KSU WITNESSES’ TESTIMONY PROVING THE ORDER TO FIRE:

“Rick Levinger, a freshman from New York City, said he was to the rear of the firing guardsmen. He said he saw ’20 to 30 guardsmen walking away from the students, then suddenly turn around at them and open up’. Levinger insisted he heard one officer issue an order to fire. ‘I saw those guys turn and get on their knees after I heard the officer order them to fire’.”
–Cleveland Plain Dealer newspaper article: “Troops Lost All Their Cool”, by Joseph Eszterhas, May 5, 1970.

“So when the Guard retreated, I followed them and found a position near the pagoda. I was the closest person to the Guard and I heard an officer give the order, ‘Turn around and fire three rounds’. He yelled so loud I could hear it very plainly… The story has never appeared in any public record. Could it be that the investigators haven’t wanted to believe that an order was given?”
–KSU electrician “Jack Albrecht”, quoted in book: KENT STATE: WHAT HAPPENED AND WHY, by James Michener, 1971.

During all previous courtroom & investigation situations, the digital version of the1970 Terry Strubbe tape recording was never available to fully corroborate these statements & the clear proof of the verbal command which can be now heard on the CD digital version of the tape.
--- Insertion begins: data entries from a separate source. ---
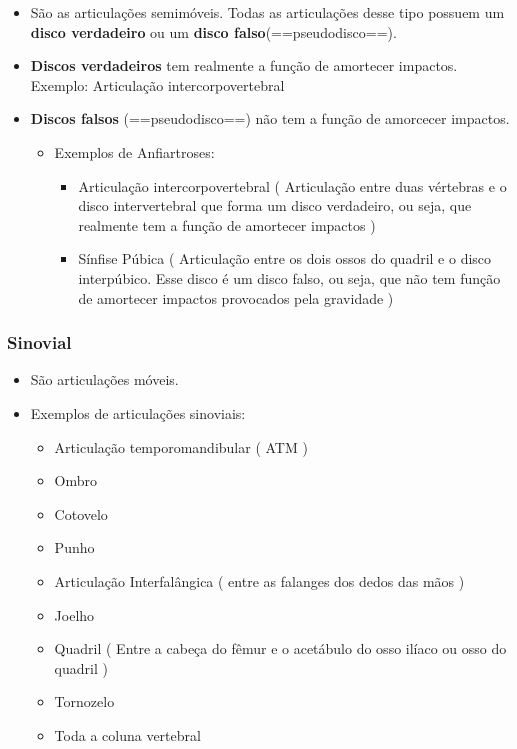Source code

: \documentclass[
]{book}
\providecommand{\tightlist}{%
  \setlength{\itemsep}{0pt}\setlength{\parskip}{0pt}}
\begin{document}
\begin{itemize}
\item
  São as articulações semimóveis. Todas as articulações desse tipo possuem um \textbf{disco verdadeiro} ou um \textbf{disco falso}(==pseudodisco==).
\item
  \textbf{Discos verdadeiros} tem realmente a função de amortecer impactos. Exemplo: Articulação intercorpovertebral
\item
  \textbf{Discos falsos} (==pseudodisco==) não tem a função de amorcecer impactos.

  \begin{itemize}
  \tightlist
  \item
    Exemplos de Anfiartroses:

    \begin{itemize}
    \tightlist
    \item
      Articulação intercorpovertebral ( Articulação entre duas vértebras e o disco intervertebral que forma um disco verdadeiro, ou seja, que realmente tem a função de amortecer impactos )
    \item
      Sínfise Púbica ( Articulação entre os dois ossos do quadril e o disco interpúbico. Esse disco é um disco falso, ou seja, que não tem função de amortecer impactos provocados pela gravidade )
    \end{itemize}
  \end{itemize}
\end{itemize}

\hypertarget{sinovial}{%
\subsubsection{Sinovial}\label{sinovial}}

\begin{itemize}
\item
  São articulações móveis.
\item
  Exemplos de articulações sinoviais:

  \begin{itemize}
  \tightlist
  \item
    Articulação temporomandibular ( ATM )
  \item
    Ombro
  \item
    Cotovelo
  \item
    Punho
  \item
    Articulação Interfalângica ( entre as falanges dos dedos das mãos )
  \item
    Joelho
  \item
    Quadril ( Entre a cabeça do fêmur e o acetábulo do osso ilíaco ou osso do quadril )
  \item
    Tornozelo
  \item
    Toda a coluna vertebral
  \end{itemize}
\end{itemize}
\end{document}
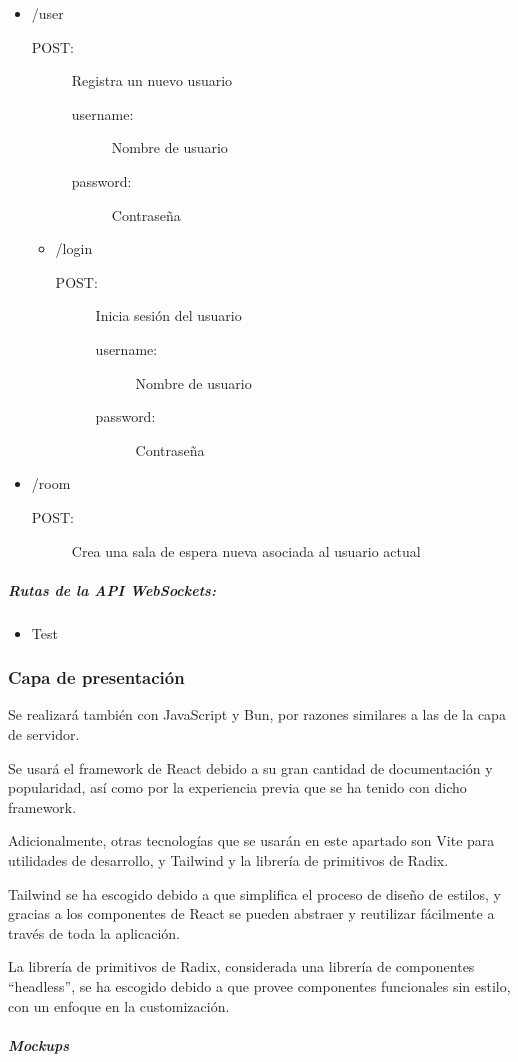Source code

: \begin{itemize}
  \item /user
    \begin{description}
      \item[POST:] Registra un nuevo usuario
        \begin{description}
          \item[username:] Nombre de usuario
          \item[password:] Contraseña
        \end{description}
    \end{description}
    \begin{itemize}
      \item /login
        \begin{description}
          \item[POST:] Inicia sesión del usuario
            \begin{description}
              \item[username:] Nombre de usuario
              \item[password:] Contraseña
            \end{description}
        \end{description}
    \end{itemize}
  \item /room
      \begin{description}
      \item[POST:] Crea una sala de espera nueva asociada al usuario actual
      \end{description}
\end{itemize}
\subparagraph{Rutas de la API WebSockets:}
\begin{itemize}
  \item Test
\end{itemize}

\subsubsection{Capa de presentación}

Se realizará también con JavaScript y Bun, por razones similares a las de la capa de servidor. 

Se usará el framework de React debido a su gran cantidad de documentación y popularidad, así como por la experiencia previa que se ha tenido con dicho framework. 

Adicionalmente, otras tecnologías que se usarán en este apartado son Vite para utilidades de desarrollo, y Tailwind y la librería de primitivos de Radix. 

Tailwind se ha escogido debido a que simplifica el proceso de diseño de estilos, y gracias a los componentes de React se pueden abstraer y reutilizar fácilmente a través de toda la aplicación. 

La librería de primitivos de Radix, considerada una librería de componentes “headless”, se ha escogido debido a que provee componentes funcionales sin estilo, con un enfoque en la customización. 

\subparagraph{Mockups}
Here are the exact words of the long-suppressed verbal command shouted immediately before the 13 seconds of gunfire on Blanket Hill on May 4, 1970:

“RIGHT HERE! GET SET! POINT! FIRE!”

Hopefully, when this suppressed evidence is soon presented to the US Justice Department, we can gain new investigations compelling even some Ohio National Guardsmen to join us while we seek truth without vengeance or retribution.

And, in my opinion, there is reason to believe some lower-ranking 1970 guardsmen now seek to escape the burden of history and finally place the blame where it belongs—on the high-ranking guard commanders who ordered the May 4 tragedy here in 1970 – or perhaps upon Ohio Governor Rhodes or President Nixon.

In the coming year, inevitable new investigations will soon complement new Kent 1970 books, documentary films and a Hollywood feature film which will soon generate millions of younger supporters worldwide & dovetail, as we approach May 4, 2010, creating a renewed digital-age tidal wave of May 4 Movement supporters demanding truth & justice in the coming year.

We seek a Truth Commission to investigate Kent State 1970 & related COINTELPRO government assaults against innocent US citizens who dared to speak out against war & racism.

Let me be perfectly clear: we seek the truth without retribution or revenge at this late date.

As May 4, 2010 approaches, we will continue to reveal the misunderstood mountain of Kent 1970 evidence online & here at KSU. Our May 4 Movement has revealed & will reveal more hidden evidence so we can declare forever: the Kent State cover-up is destroyed for the sake of honest history.

This is our challenge. This is our duty. We will win.

Long live the May 4 Movement for truth and justice!